Only the pictures are to be dropped; return all other data below exactly.

- Information given -
========================================
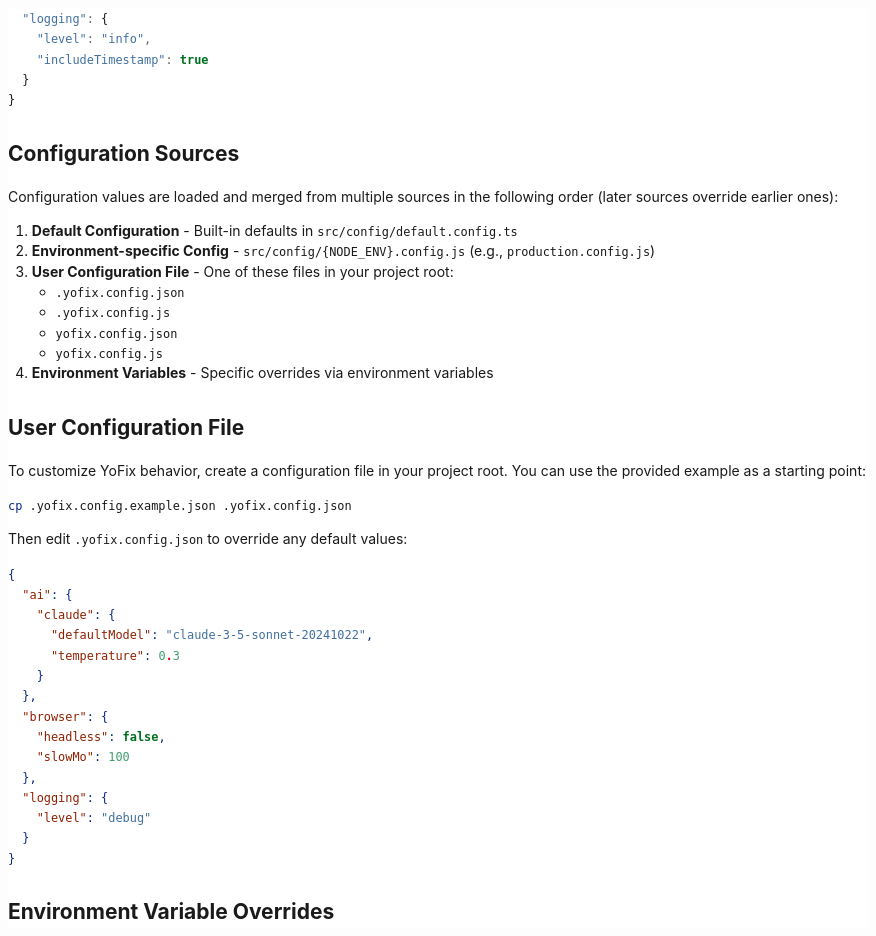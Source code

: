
 ```typescript
  "logging": {
    "level": "info",
    "includeTimestamp": true
  }
}
```

## Configuration Sources

Configuration values are loaded and merged from multiple sources in the following order (later sources override earlier ones):

1. **Default Configuration** - Built-in defaults in `src/config/default.config.ts`
2. **Environment-specific Config** - `src/config/{NODE_ENV}.config.js` (e.g., `production.config.js`)
3. **User Configuration File** - One of these files in your project root:
   - `.yofix.config.json`
   - `.yofix.config.js`
   - `yofix.config.json`
   - `yofix.config.js`
4. **Environment Variables** - Specific overrides via environment variables

## User Configuration File

To customize YoFix behavior, create a configuration file in your project root. You can use the provided example as a starting point:

```bash
cp .yofix.config.example.json .yofix.config.json
```

Then edit `.yofix.config.json` to override any default values:

```json
{
  "ai": {
    "claude": {
      "defaultModel": "claude-3-5-sonnet-20241022",
      "temperature": 0.3
    }
  },
  "browser": {
    "headless": false,
    "slowMo": 100
  },
  "logging": {
    "level": "debug"
  }
}
```

## Environment Variable Overrides
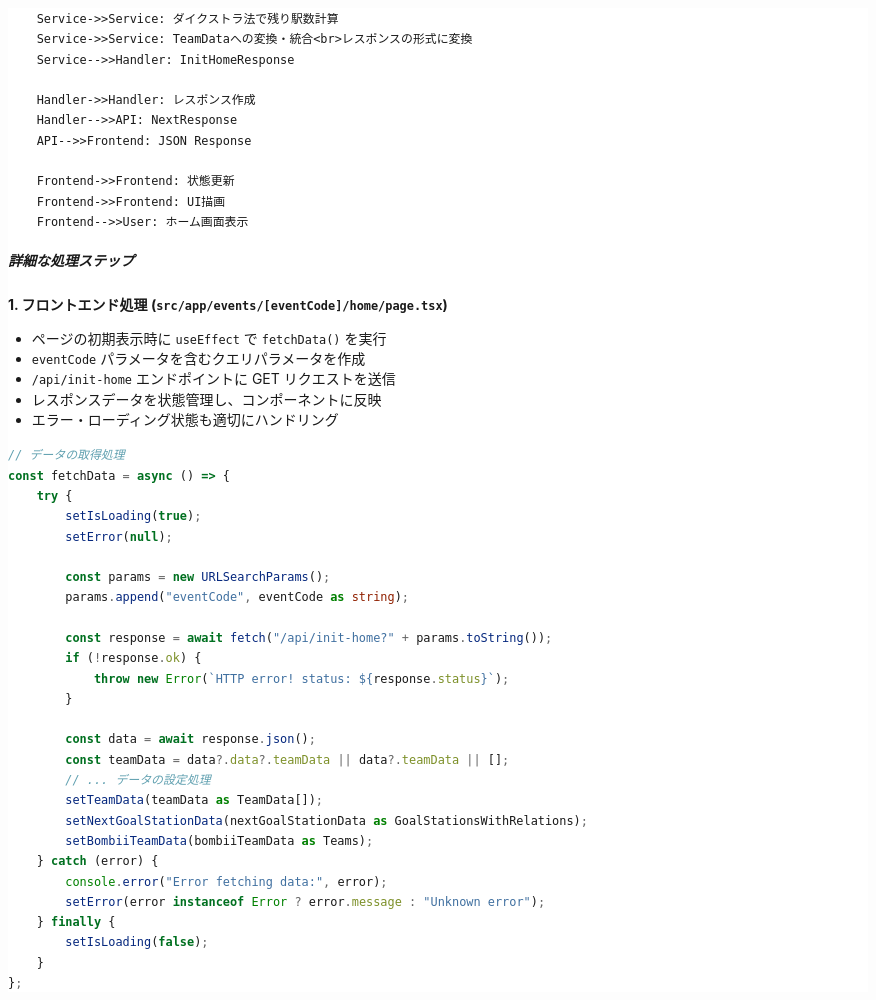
 ```mermaid
    Service->>Service: ダイクストラ法で残り駅数計算
    Service->>Service: TeamDataへの変換・統合<br>レスポンスの形式に変換
    Service-->>Handler: InitHomeResponse

    Handler->>Handler: レスポンス作成
    Handler-->>API: NextResponse
    API-->>Frontend: JSON Response

    Frontend->>Frontend: 状態更新
    Frontend->>Frontend: UI描画
    Frontend-->>User: ホーム画面表示
```

##### 詳細な処理ステップ
**1. フロントエンド処理 (`src/app/events/[eventCode]/home/page.tsx`)**

-   ページの初期表示時に `useEffect` で `fetchData()` を実行
-   `eventCode` パラメータを含むクエリパラメータを作成
-   `/api/init-home` エンドポイントに GET リクエストを送信
-   レスポンスデータを状態管理し、コンポーネントに反映
-   エラー・ローディング状態も適切にハンドリング

```typescript
// データの取得処理
const fetchData = async () => {
    try {
        setIsLoading(true);
        setError(null);

        const params = new URLSearchParams();
        params.append("eventCode", eventCode as string);

        const response = await fetch("/api/init-home?" + params.toString());
        if (!response.ok) {
            throw new Error(`HTTP error! status: ${response.status}`);
        }

        const data = await response.json();
        const teamData = data?.data?.teamData || data?.teamData || [];
        // ... データの設定処理
        setTeamData(teamData as TeamData[]);
        setNextGoalStationData(nextGoalStationData as GoalStationsWithRelations);
        setBombiiTeamData(bombiiTeamData as Teams);
    } catch (error) {
        console.error("Error fetching data:", error);
        setError(error instanceof Error ? error.message : "Unknown error");
    } finally {
        setIsLoading(false);
    }
};
```

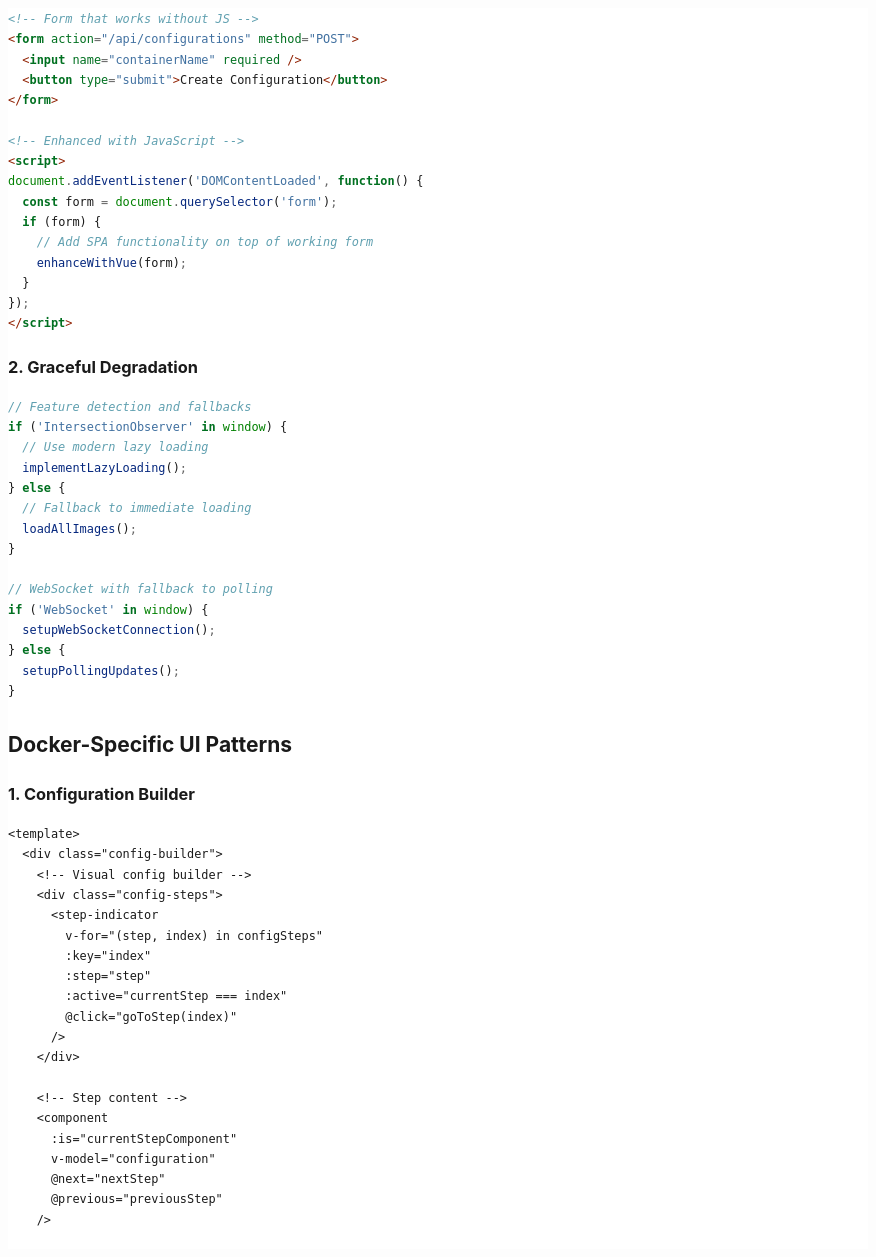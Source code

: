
 ```html
<!-- Form that works without JS -->
<form action="/api/configurations" method="POST">
  <input name="containerName" required />
  <button type="submit">Create Configuration</button>
</form>

<!-- Enhanced with JavaScript -->
<script>
document.addEventListener('DOMContentLoaded', function() {
  const form = document.querySelector('form');
  if (form) {
    // Add SPA functionality on top of working form
    enhanceWithVue(form);
  }
});
</script>
```

### 2. Graceful Degradation
```javascript
// Feature detection and fallbacks
if ('IntersectionObserver' in window) {
  // Use modern lazy loading
  implementLazyLoading();
} else {
  // Fallback to immediate loading
  loadAllImages();
}

// WebSocket with fallback to polling
if ('WebSocket' in window) {
  setupWebSocketConnection();
} else {
  setupPollingUpdates();
}
```

## Docker-Specific UI Patterns

### 1. Configuration Builder
```vue
<template>
  <div class="config-builder">
    <!-- Visual config builder -->
    <div class="config-steps">
      <step-indicator 
        v-for="(step, index) in configSteps" 
        :key="index"
        :step="step" 
        :active="currentStep === index"
        @click="goToStep(index)"
      />
    </div>
    
    <!-- Step content -->
    <component 
      :is="currentStepComponent" 
      v-model="configuration"
      @next="nextStep"
      @previous="previousStep"
    />
    
```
========================================
- Output of the exercise -
Source code

:
 ```typescript
  "logging": {
    "level": "info",
    "includeTimestamp": true
  }
}
```

## Configuration Sources

Configuration values are loaded and merged from multiple sources in the following order (later sources override earlier ones):

1. **Default Configuration** - Built-in defaults in `src/config/default.config.ts`
2. **Environment-specific Config** - `src/config/{NODE_ENV}.config.js` (e.g., `production.config.js`)
3. **User Configuration File** - One of these files in your project root:
   - `.yofix.config.json`
   - `.yofix.config.js`
   - `yofix.config.json`
   - `yofix.config.js`
4. **Environment Variables** - Specific overrides via environment variables

## User Configuration File

To customize YoFix behavior, create a configuration file in your project root. You can use the provided example as a starting point:

```bash
cp .yofix.config.example.json .yofix.config.json
```

Then edit `.yofix.config.json` to override any default values:

```json
{
  "ai": {
    "claude": {
      "defaultModel": "claude-3-5-sonnet-20241022",
      "temperature": 0.3
    }
  },
  "browser": {
    "headless": false,
    "slowMo": 100
  },
  "logging": {
    "level": "debug"
  }
}
```

## Environment Variable Overrides
 ```mermaid
    Service->>Service: ダイクストラ法で残り駅数計算
    Service->>Service: TeamDataへの変換・統合<br>レスポンスの形式に変換
    Service-->>Handler: InitHomeResponse

    Handler->>Handler: レスポンス作成
    Handler-->>API: NextResponse
    API-->>Frontend: JSON Response

    Frontend->>Frontend: 状態更新
    Frontend->>Frontend: UI描画
    Frontend-->>User: ホーム画面表示
```

##### 詳細な処理ステップ
**1. フロントエンド処理 (`src/app/events/[eventCode]/home/page.tsx`)**

-   ページの初期表示時に `useEffect` で `fetchData()` を実行
-   `eventCode` パラメータを含むクエリパラメータを作成
-   `/api/init-home` エンドポイントに GET リクエストを送信
-   レスポンスデータを状態管理し、コンポーネントに反映
-   エラー・ローディング状態も適切にハンドリング

```typescript
// データの取得処理
const fetchData = async () => {
    try {
        setIsLoading(true);
        setError(null);

        const params = new URLSearchParams();
        params.append("eventCode", eventCode as string);

        const response = await fetch("/api/init-home?" + params.toString());
        if (!response.ok) {
            throw new Error(`HTTP error! status: ${response.status}`);
        }

        const data = await response.json();
        const teamData = data?.data?.teamData || data?.teamData || [];
        // ... データの設定処理
        setTeamData(teamData as TeamData[]);
        setNextGoalStationData(nextGoalStationData as GoalStationsWithRelations);
        setBombiiTeamData(bombiiTeamData as Teams);
    } catch (error) {
        console.error("Error fetching data:", error);
        setError(error instanceof Error ? error.message : "Unknown error");
    } finally {
        setIsLoading(false);
    }
};
```

Source code

:
 ```html
<!-- Form that works without JS -->
<form action="/api/configurations" method="POST">
  <input name="containerName" required />
  <button type="submit">Create Configuration</button>
</form>

<!-- Enhanced with JavaScript -->
<script>
document.addEventListener('DOMContentLoaded', function() {
  const form = document.querySelector('form');
  if (form) {
    // Add SPA functionality on top of working form
    enhanceWithVue(form);
  }
});
</script>
```

### 2. Graceful Degradation
```javascript
// Feature detection and fallbacks
if ('IntersectionObserver' in window) {
  // Use modern lazy loading
  implementLazyLoading();
} else {
  // Fallback to immediate loading
  loadAllImages();
}

// WebSocket with fallback to polling
if ('WebSocket' in window) {
  setupWebSocketConnection();
} else {
  setupPollingUpdates();
}
```

## Docker-Specific UI Patterns

### 1. Configuration Builder
```vue
<template>
  <div class="config-builder">
    <!-- Visual config builder -->
    <div class="config-steps">
      <step-indicator 
        v-for="(step, index) in configSteps" 
        :key="index"
        :step="step" 
        :active="currentStep === index"
        @click="goToStep(index)"
      />
    </div>
    
    <!-- Step content -->
    <component 
      :is="currentStepComponent" 
      v-model="configuration"
      @next="nextStep"
      @previous="previousStep"
    />
    
```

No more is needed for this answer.